Maximal munch rule issue for lexers: is detection decidable?

Question

Edit: I realise that one of my problems is that I don't have a clear definition of my problem, which makes the question of whether it is detectable hard to answer.

I'm therefore already happy with any reference in which this particular problem is discussed at all - I haven't found any such reference myself, and with any luck, I can derive a good definition of my problem from that, which will hopefully lead to a solution.

Original:

Suppose we have this lexical definition:

X := a*
Y := a

and this context-free grammar:

S := X Y

and we use any lexer and parser combination to generate a recogniser for this language, in which the lexer uses the 'maximal munch' or 'longest match first' rule.

The specification might seem to be trivially equivalent to the regular expression "$a$+", but it isn't: in fact, it recognises no strings at all. The reason is that $X$ 'eats' all the $a$ characters present in the input because of 'maximal munch', leaving none for $Y$ to consume, so the parser always rejects the input.

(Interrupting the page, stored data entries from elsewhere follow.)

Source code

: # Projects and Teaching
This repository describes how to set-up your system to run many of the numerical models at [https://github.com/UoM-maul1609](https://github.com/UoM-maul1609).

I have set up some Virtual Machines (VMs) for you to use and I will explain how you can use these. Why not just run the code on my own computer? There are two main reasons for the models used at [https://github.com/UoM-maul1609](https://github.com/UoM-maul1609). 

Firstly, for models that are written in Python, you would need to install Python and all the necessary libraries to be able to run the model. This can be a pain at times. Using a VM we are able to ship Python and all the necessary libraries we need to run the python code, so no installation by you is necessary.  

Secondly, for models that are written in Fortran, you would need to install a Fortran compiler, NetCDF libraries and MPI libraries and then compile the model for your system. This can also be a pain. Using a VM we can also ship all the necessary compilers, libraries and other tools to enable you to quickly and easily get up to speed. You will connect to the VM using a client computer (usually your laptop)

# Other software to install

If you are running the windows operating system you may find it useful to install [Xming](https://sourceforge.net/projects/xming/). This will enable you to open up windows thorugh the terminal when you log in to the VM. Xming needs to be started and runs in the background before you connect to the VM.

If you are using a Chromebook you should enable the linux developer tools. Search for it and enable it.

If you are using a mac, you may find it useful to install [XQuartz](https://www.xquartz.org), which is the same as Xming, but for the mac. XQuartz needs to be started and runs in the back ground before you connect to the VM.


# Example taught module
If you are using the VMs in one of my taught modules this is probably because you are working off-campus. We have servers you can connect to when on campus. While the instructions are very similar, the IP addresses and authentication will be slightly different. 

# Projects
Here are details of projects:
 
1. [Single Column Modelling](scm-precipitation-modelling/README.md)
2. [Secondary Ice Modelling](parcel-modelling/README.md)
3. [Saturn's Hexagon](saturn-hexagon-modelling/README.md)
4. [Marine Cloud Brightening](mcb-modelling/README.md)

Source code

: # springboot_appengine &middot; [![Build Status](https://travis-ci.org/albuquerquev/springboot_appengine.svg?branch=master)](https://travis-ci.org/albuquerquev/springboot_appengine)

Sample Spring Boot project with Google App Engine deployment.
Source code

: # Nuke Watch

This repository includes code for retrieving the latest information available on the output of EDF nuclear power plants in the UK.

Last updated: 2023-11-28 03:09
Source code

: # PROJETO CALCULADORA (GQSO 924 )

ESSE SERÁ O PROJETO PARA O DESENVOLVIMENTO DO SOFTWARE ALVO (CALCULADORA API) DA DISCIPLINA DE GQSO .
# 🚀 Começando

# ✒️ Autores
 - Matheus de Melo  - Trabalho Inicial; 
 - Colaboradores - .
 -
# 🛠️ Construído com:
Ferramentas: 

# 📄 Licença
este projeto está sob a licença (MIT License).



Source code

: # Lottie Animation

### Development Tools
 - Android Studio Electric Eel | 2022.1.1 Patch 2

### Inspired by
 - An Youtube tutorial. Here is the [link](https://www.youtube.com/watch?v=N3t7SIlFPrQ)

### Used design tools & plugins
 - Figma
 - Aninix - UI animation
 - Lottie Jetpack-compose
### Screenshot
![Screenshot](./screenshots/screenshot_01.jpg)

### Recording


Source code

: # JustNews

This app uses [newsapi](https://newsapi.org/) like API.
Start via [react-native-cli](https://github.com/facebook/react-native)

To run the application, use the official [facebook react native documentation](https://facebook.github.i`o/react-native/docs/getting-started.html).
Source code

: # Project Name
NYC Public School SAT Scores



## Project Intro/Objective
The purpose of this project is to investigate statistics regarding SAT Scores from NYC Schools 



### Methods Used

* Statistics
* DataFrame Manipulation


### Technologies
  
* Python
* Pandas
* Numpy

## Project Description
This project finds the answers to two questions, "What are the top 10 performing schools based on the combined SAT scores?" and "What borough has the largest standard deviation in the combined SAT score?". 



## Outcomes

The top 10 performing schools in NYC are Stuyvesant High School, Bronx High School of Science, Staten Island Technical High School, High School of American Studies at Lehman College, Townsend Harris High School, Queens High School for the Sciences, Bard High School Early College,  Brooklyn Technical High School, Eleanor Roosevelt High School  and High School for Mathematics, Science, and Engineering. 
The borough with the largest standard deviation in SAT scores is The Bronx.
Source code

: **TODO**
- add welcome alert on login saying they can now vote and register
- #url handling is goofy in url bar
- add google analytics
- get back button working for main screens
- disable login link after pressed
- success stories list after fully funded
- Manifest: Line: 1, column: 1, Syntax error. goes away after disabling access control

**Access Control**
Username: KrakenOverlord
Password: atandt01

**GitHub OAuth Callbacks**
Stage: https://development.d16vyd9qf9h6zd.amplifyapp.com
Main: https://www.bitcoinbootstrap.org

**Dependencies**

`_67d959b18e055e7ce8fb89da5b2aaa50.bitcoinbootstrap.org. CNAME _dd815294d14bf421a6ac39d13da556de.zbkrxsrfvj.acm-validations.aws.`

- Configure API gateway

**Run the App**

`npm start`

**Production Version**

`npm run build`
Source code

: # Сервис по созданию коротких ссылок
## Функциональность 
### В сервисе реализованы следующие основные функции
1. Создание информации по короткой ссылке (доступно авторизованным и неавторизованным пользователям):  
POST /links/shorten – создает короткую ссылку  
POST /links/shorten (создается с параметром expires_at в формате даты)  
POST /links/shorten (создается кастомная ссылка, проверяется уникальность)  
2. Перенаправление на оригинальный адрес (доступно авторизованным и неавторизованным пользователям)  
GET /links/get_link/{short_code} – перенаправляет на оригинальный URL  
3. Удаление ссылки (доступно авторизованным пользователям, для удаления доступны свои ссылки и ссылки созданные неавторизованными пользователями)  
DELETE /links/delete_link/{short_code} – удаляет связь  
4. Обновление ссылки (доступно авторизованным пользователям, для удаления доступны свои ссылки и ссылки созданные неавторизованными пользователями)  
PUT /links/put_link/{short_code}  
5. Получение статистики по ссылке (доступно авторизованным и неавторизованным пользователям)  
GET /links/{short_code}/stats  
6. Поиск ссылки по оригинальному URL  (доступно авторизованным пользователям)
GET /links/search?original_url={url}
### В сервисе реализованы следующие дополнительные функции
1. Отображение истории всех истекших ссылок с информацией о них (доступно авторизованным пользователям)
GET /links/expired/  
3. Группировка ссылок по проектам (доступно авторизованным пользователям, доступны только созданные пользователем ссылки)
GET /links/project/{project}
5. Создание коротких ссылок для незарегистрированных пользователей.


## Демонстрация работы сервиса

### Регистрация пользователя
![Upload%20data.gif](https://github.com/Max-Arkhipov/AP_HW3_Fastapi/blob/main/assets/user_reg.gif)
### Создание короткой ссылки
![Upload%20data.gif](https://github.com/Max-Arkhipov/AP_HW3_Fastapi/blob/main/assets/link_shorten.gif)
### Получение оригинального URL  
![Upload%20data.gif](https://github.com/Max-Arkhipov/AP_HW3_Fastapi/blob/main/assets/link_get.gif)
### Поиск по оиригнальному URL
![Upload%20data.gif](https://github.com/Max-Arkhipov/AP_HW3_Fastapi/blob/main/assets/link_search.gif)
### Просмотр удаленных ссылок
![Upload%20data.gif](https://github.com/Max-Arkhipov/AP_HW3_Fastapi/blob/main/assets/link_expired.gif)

I'd like to know if it is decidable if such a problem is present in a given lexer and parser specification.

Note that this is decidable if only a single token is the culprit. Let $L_T$ be the language generated by some token (= regular expression) $T$, and let $L_R$ be the language generated by the 'follow' language of this token, that is, the language of all strings that are postfixes of the occurrence of $T$ in the specification. In the example above, $T=X=a^*$ and $R=Y=a$, though in general, $R$ will be a lot more complicated.

The problem can then be formulated as (where $+\!\!\!\!+\,$ denotes concatenation):

$(L_T +\!\!\!\!+\, L_R) \cap L_T \neq \emptyset$

If this intersection is nonempty, then $T$ will eat up the match made by $R$. As $L_T$ is regular, this is decidable. (note that a better, less stringent rule might be that $L_T +\!\!\!\!+\, L_R$ is not a subset of $L_T$, I'm not sure)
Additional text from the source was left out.